◆ THE PROBLEM ◆
Count, in the data that follows, every line with the string "operation", and give that count as the whole reply.

◆ INFORMATION SUPPLIED ◆
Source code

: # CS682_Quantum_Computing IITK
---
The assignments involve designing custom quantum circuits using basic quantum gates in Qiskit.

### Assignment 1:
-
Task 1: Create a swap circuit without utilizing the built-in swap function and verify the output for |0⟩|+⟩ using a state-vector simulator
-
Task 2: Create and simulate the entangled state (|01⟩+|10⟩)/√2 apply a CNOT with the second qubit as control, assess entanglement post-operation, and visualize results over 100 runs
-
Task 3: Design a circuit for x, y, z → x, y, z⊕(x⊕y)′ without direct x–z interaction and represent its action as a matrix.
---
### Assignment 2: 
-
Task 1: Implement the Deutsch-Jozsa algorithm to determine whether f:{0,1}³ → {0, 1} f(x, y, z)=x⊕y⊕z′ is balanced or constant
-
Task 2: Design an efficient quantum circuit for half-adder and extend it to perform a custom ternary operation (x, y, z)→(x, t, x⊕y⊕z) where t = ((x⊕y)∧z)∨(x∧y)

◆ SOLUTION TO THIS TASK ◆
2